A Suely Maria nunca me encheu o saco pessoalmente, embora às vezes escute Adriana Calcanhoto nas alturas. Mas o cafet… opa, o companheiro é aquele que fuma no elevador e ocupa duas vagas inteiras quando estaciona. E ontem mais um ser que gravita ao redor dela veio me torrar, pela segunda vez. Uma amiga, nordestina tão baixinha que mal se via na tela do videofone. Eu tava me preparando pra sair de casa pra dar aula, com a cabeça ainda na tradução que fiz durante a tarde, e o téééééém do interfone me deu um susto danado. Como não tava esperando ninguém, porque o hominho da máquina de lavar tinha vindo logo depois do almoço, não respondi, fiquei olhando pra ver se reconhecia. A pessoa tocou de novo, olhei melhor e vi um pedaço de óculos. Pensei que fosse a FeRnanda, embora ela, como pessoa educada, sempre ligue antes de passar aqui. Tirei o interfone do gancho e respondi em italiano: pronto? A criatura respondeu em português: vim visitar uma amiga. Quem é a sua amiga? Suely Maria. Caralhos estrelados, pensei, então por que é que você vem tocar o MEU interfone? Não é aqui não, minha senhora. Então dá pra senhora abrir pra mim por favor? Abri de muita má vontade e bati o interfone no gancho, extremamente irritada. É a segunda vez que essa anta toca aqui em casa. Na próxima vez não vou abrir. Se a Suely Maria até hoje não botou o nomezinho no interfone lá embaixo e se a retardada da amiga é incapaz de decorar em qual posição fica o botão dela, não é culpa minha. Tem cabimento uma coisa dessas?
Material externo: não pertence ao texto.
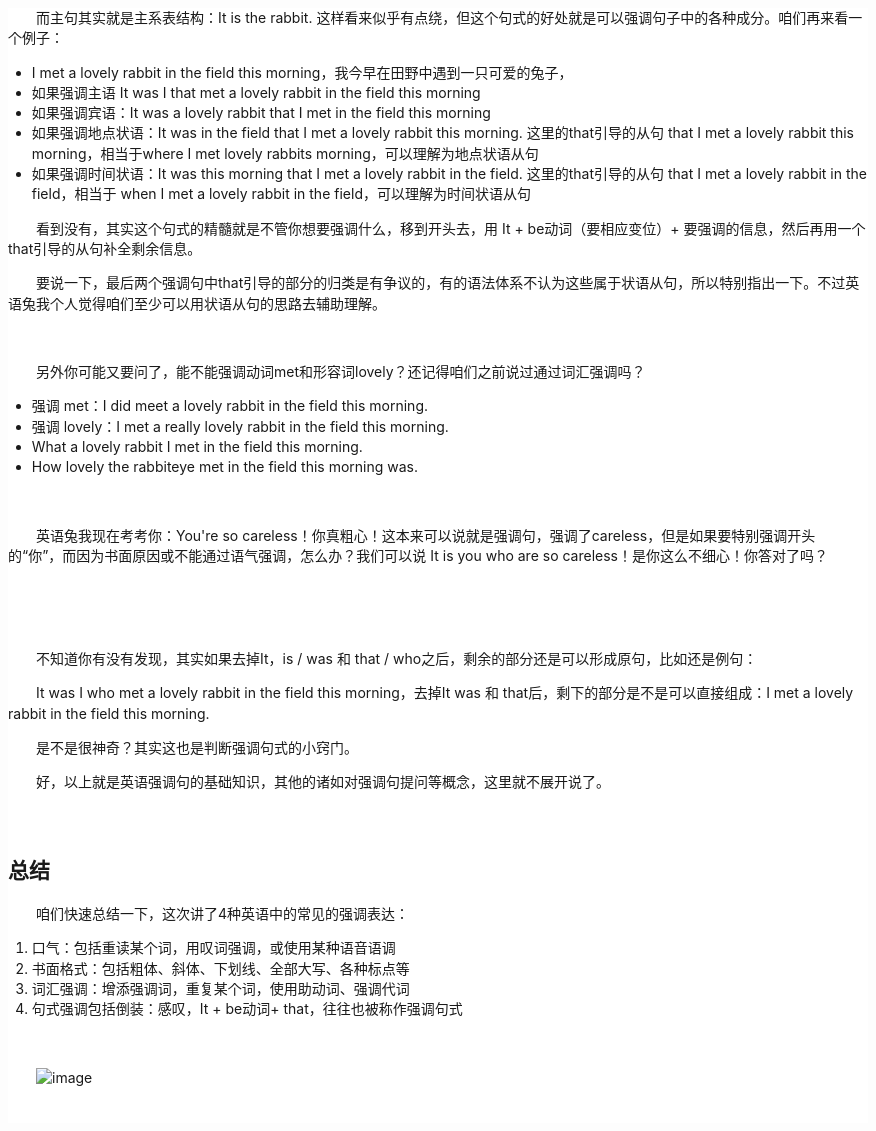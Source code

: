 　　而主句其实就是主系表结构：It is the rabbit. 这样看来似乎有点绕，‍‍但这个句式的好处就是可以强调句子中的各种成分。‍‍咱们再来看一个例子：

* I met a lovely rabbit in the field this morning，我今早在田野中遇到一只可爱的兔子，
* 如果强调主语‍‍ It was I that met a lovely rabbit in the field this morning
* 如果强调宾语：It was a lovely rabbit that I met in the field this morning
* 如果强调地点状语：It was in the field that I met a lovely rabbit this morning. 这里的that引导的从句 that I met a lovely rabbit this morning，‍‍相当于where I met lovely rabbits morning，可以理解为地点状语从句
* 如果强调时间状语：It was this morning that I met a lovely rabbit in the field. 这里的that引导的从句 that I met a lovely rabbit in the field，相当于 when I met a lovely rabbit in the field，‍‍可以理解为时间状语从句

　　看到没有，其实这个句式的精髓就是不管你想要强调什么，‍‍移到开头去，用 It  + be动词（要相应变位）+ 要强调的信息，‍‍然后再用一个that引导的从句补全剩余信息。‍‍

　　要说一下，最后两个强调句中that引导的部分的归类是有争议的，有的语法体系不认为这些属于状语从句，‍‍所以特别指出一下。不过英语兔我个人觉得咱们至少可以用状语从句的思路去辅助理解。‍‍

　　‍

　　另外你可能又要问了‍‍，能不能强调动词met和形容词lovely？还记得咱们之前说过通过词汇强调吗？‍‍

* 强调 met：I did meet a lovely rabbit in the field this morning.
* 强调 lovely：I met a really lovely rabbit in the field this morning.
* What a lovely rabbit I met in the field this morning.
* How lovely the rabbiteye met in the field this morning was.

　　‍

　　英语兔我现在考考你：You're so careless！你真粗心！这本来可以说就是强调句，强调了careless，但是如果要特别强调开头的“你‍‍”，而因为书面原因或不能通过语气强调，怎么办？‍‍我们可以说‍‍ It is you who are so careless！是你这么不细心！你答对了吗？

　　‍

　　‍

　　不知道你有没有发现，‍‍其实如果去掉It，is / was 和 that‍‍ / who之后，剩余的部分还是可以形成原句，比如还是例句：

　　It was I‍‍ who met a lovely rabbit in the field this morning，去掉It was 和 that后，剩下的部分是不是可以直接组成：I met a lovely rabbit in the field this morning.

　　是不是很神奇？‍‍其实这也是判断强调句式的小窍门。‍‍

　　好，以上就是英语强调句的基础知识，‍‍其他的诸如对强调句提问等概念，这里就不展开说了。

　　‍

## 总结

　　咱们快速总结一下，‍‍这次讲了4种英语中的常见的强调表达：

1. 口气：包括重读某个词，‍‍用叹词强调，或使用某种语音语调
2. 书面格式：包括粗体、斜体、下划线、全部大写、各种标点等
3. 词汇强调：增添强调词，重复某个词，使用助动词、强调代词
4. 句式强调包括‍‍倒装：感叹，It + be动词+ that，往往也被称作强调句式

　　‍

　　​​![image](https://image.peterjxl.com/blog/image-20231227161232-9q9e1oh.png)​​

　　‍
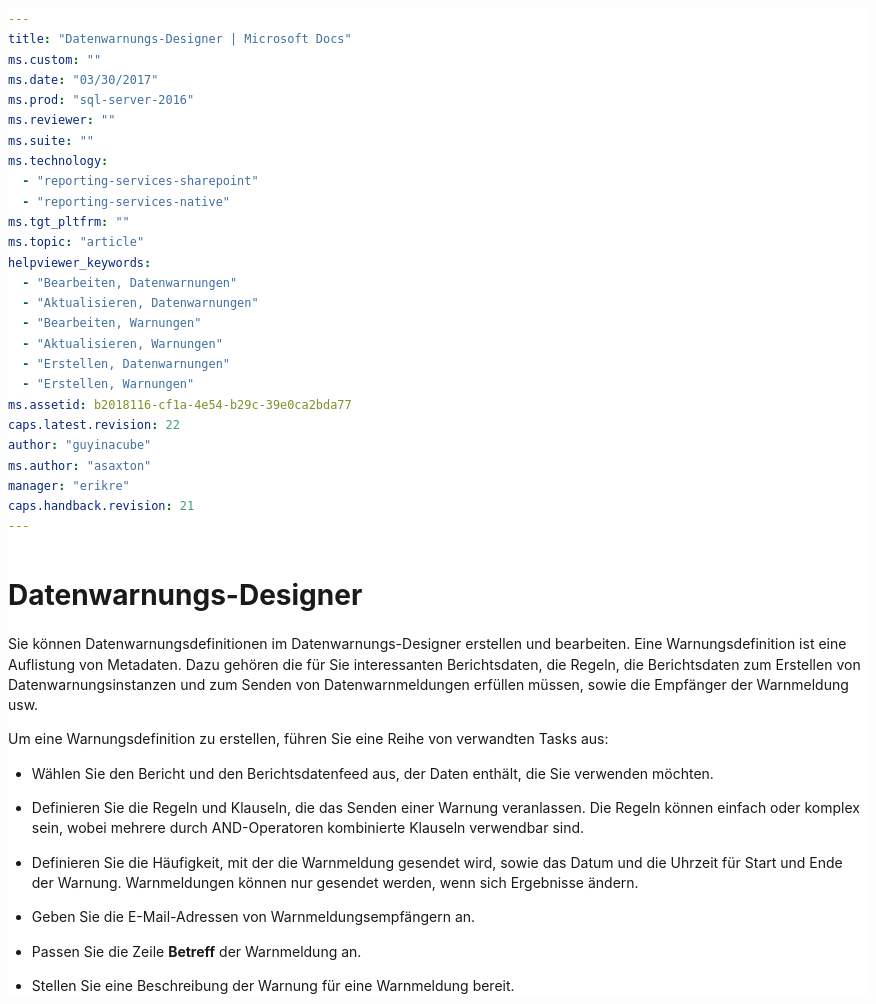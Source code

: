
 ```yaml
---
title: "Datenwarnungs-Designer | Microsoft Docs"
ms.custom: ""
ms.date: "03/30/2017"
ms.prod: "sql-server-2016"
ms.reviewer: ""
ms.suite: ""
ms.technology: 
  - "reporting-services-sharepoint"
  - "reporting-services-native"
ms.tgt_pltfrm: ""
ms.topic: "article"
helpviewer_keywords: 
  - "Bearbeiten, Datenwarnungen"
  - "Aktualisieren, Datenwarnungen"
  - "Bearbeiten, Warnungen"
  - "Aktualisieren, Warnungen"
  - "Erstellen, Datenwarnungen"
  - "Erstellen, Warnungen"
ms.assetid: b2018116-cf1a-4e54-b29c-39e0ca2bda77
caps.latest.revision: 22
author: "guyinacube"
ms.author: "asaxton"
manager: "erikre"
caps.handback.revision: 21
---
```

# Datenwarnungs-Designer
  Sie können Datenwarnungsdefinitionen im Datenwarnungs-Designer erstellen und bearbeiten. Eine Warnungsdefinition ist eine Auflistung von Metadaten. Dazu gehören die für Sie interessanten Berichtsdaten, die Regeln, die Berichtsdaten zum Erstellen von Datenwarnungsinstanzen und zum Senden von Datenwarnmeldungen erfüllen müssen, sowie die Empfänger der Warnmeldung usw.  
  
 Um eine Warnungsdefinition zu erstellen, führen Sie eine Reihe von verwandten Tasks aus:  
  
-   Wählen Sie den Bericht und den Berichtsdatenfeed aus, der Daten enthält, die Sie verwenden möchten.  
  
-   Definieren Sie die Regeln und Klauseln, die das Senden einer Warnung veranlassen. Die Regeln können einfach oder komplex sein, wobei mehrere durch AND-Operatoren kombinierte Klauseln verwendbar sind.  
  
-   Definieren Sie die Häufigkeit, mit der die Warnmeldung gesendet wird, sowie das Datum und die Uhrzeit für Start und Ende der Warnung. Warnmeldungen können nur gesendet werden, wenn sich Ergebnisse ändern.  
  
-   Geben Sie die E-Mail-Adressen von Warnmeldungsempfängern an.  
  
-   Passen Sie die Zeile **Betreff** der Warnmeldung an.  
  
-   Stellen Sie eine Beschreibung der Warnung für eine Warnmeldung bereit.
Agora me diz por que meus vizinhos ou são mortos ou são incomodativos assim. Não podia ser alguém tipo a Vera Lúcia, que mora em Ripa também, e ensina literatura em Lecce e está quase sendo expulsa de casa pelos zilhões de livros que tem e o marido é um amor e fala português direitinho? Não podia ser, sei lá, tipo a Pamela, lá da escola, que embora tenha estudado espanhol na faculdade de Letras é uma menina legal e interessante? Não podia ser, deixa eu ver, um casal de arquitetos gays chiquérrimos e engraçados e gourmets? Não, jacaré. Fui cair no mesmo andar de SUELY MARIA. Como diz a Syrléa, devo ter tomado muita pinga no Santo Graal mesmo pra merecer uma coisa dessas.

:))))))

Olha que coisa bubú que os Três Mosqueteiros me mandaram por e-mail hoje:

Dear Leticia,

It’s a very big pleasure for us to have a teacher, like you, for the second
half of the course. You are a very good teacher but you are a very good
person too.
We sincerely love you.

See you soon,

XXXXX

Vou entupir todo mundo de alfajor quando voltar.